(This is Neil.) My posting will be scarce for the next couple of weeks (but, then again, I suppose that it always is.) I’ve been reading through the Cambridge Companion to the Gospels (2006), which includes a fourth section on the impact of the Gospels on church and society. I would like to share a small part of David Matzlo McCarthy’s contribution on the embodiment of the Gospels in the lives of saints and martyrs. Professor McCarthy writes, “Certainly, literary, historical and other critical tools ought to bear on how the Bible is understood, but, at its fundamental level, the truth of scripture is most fully grasped when lived out.”
Let us take two controversial Gospel verses that have to do with kinship. Jesus says, “For whoever does the will of my heavenly Father is my brother, and sister, and mother” (Mt 12:50). He has already said, “Whoever loves father or mother more than me is not worthy of me, and whoever loves son or daughter more than me is not worthy of me” (Mt 10:37). How might the meanings of these verses be “conveyed through human life”?
Professor McCarthy begins with St Augustine’s development of the theme of a spiritual kinship in Christ placed above more physical ties. Augustine does not denigrate marriage or sexuality or procreation. But he claims that virginity is decidedly superior, because it takes the sense of relationship we feel based on shared blood and reorders it to Christ. As Augustine asks about Christ’s questions in Matthew 12:48 about the identity of his real relatives, “What was he teaching us other than to value spiritual family more highly than relationship by birth, and that what makes people blessed is not being close to upright and holy persons by blood relationship, but being united with them by obeying and imitating their doctrine and way of life?” And so Augustine would dedicate himself to such a “spiritual family” – the community of the clergy of Hippo and the unity of his church.

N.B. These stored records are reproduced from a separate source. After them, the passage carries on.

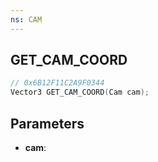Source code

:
 ```yaml
---
ns: CAM
---
```

## GET_CAM_COORD

```c
// 0x6B12F11C2A9F0344
Vector3 GET_CAM_COORD(Cam cam);
```

## Parameters
* **cam**:
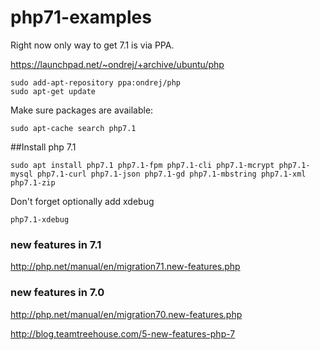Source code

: # php71-examples


Right now only way to get 7.1 is via PPA. 

https://launchpad.net/~ondrej/+archive/ubuntu/php


```
sudo add-apt-repository ppa:ondrej/php
sudo apt-get update
```

Make sure packages are available:

```
sudo apt-cache search php7.1
```


##Install php 7.1

```
sudo apt install php7.1 php7.1-fpm php7.1-cli php7.1-mcrypt php7.1-mysql php7.1-curl php7.1-json php7.1-gd php7.1-mbstring php7.1-xml php7.1-zip 
```

Don't forget optionally add xdebug

```
php7.1-xdebug
```

### new features in 7.1

http://php.net/manual/en/migration71.new-features.php

### new features in 7.0

http://php.net/manual/en/migration70.new-features.php

http://blog.teamtreehouse.com/5-new-features-php-7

Likewise, the female virgin saints in antiquity and the medieval period replace physical relationships with an alternative social order based on spirituality. During the fourth century, St Agnes, Professor McCarthy tells us, refused the hand of the son of a Roman prefect and eventually suffered martyrdom, but her alienation from conventional Roman society led to others coming to her shrine and calling her mother, sister, and wife. Likewise, St Catherine of Siena’s virginity was a vehicle for her efforts to seek social, civic, and ecclesiastical unity.
But what do these “performances” of Jesus’ words in the Gospel of St Matthew mean for us today? Can they mean anything for those of us who are married or at least feel called to marriage?
Professor McCarthy gives us one more “embodiment.” It is from the past century and actually concerns a man with flesh and blood children:
Mother, wife and three daughters are at the front of Franz Jägerstatter’s mind as he awaits trial and then execution during the summer of 1943. Shortly before he is beheaded as an enemy of the state, Jägerstatter defends his refusal to co-operate with the Nazi war effort, not in order to petition the military court, but to justify his impending death to neighbors and countrymen in his Austrian town of St Radegund. Franz is accused by fellow Austrians of being selfish and irresponsible. Some men of his town share his animosity for the National Socialists, but they will fight for Austria. Many share his conviction that Nazi aggression throughout Europe is unjust. Franz, however, refuses to co-operate with what he sees as an evil regime. He believes that being a Nazi and being a Catholic are absolutely incompatible and that joining with the cause of the Third Reich is an offense against God. Jägerstatter is accused by his neighbors in St Radegund of being self-centered, of shaming his family and his country for the sake of “a troubled mind.” His family will suffer for his scruples. After he is gone, they will receive harsh treatment from Nazis and scorn from fellow Austrians.
In response to accusations of irresponsibility toward family and country, Franz makes reference to Matt 10:37 and 10:28. He takes issue with the implication that his obligations to his wife and children might supersede his obligations to God. A father and husband who supports a family is not “free to offend God by lying (not to mention all the other things he would be called upon to do).” Franz, of course, feels the weight of separation from his loved ones, and he worries for their future. Nonetheless, “did not Christ Himself say: ‘He who loves father, mother, or children more than Me is not deserving of My love’? Or, ‘Fear not those who can kill the body but not the soul; rather fear much more those who seek to destroy body and soul in hell?’” Jägerstatter interprets both passages in terms of the kingship of Christ. “Christ, too, demands a public confession of our faith, just as the Führer, Adolf Hitler, does from his followers.” Franz will not swear an oath to the Führer in so far as Hitler’s purposes are an offense to God. One either believes in Hitler and follows him, or plays a “crooked game” of dishonest rationalizations and flight from our responsibilities to God, truth and justice.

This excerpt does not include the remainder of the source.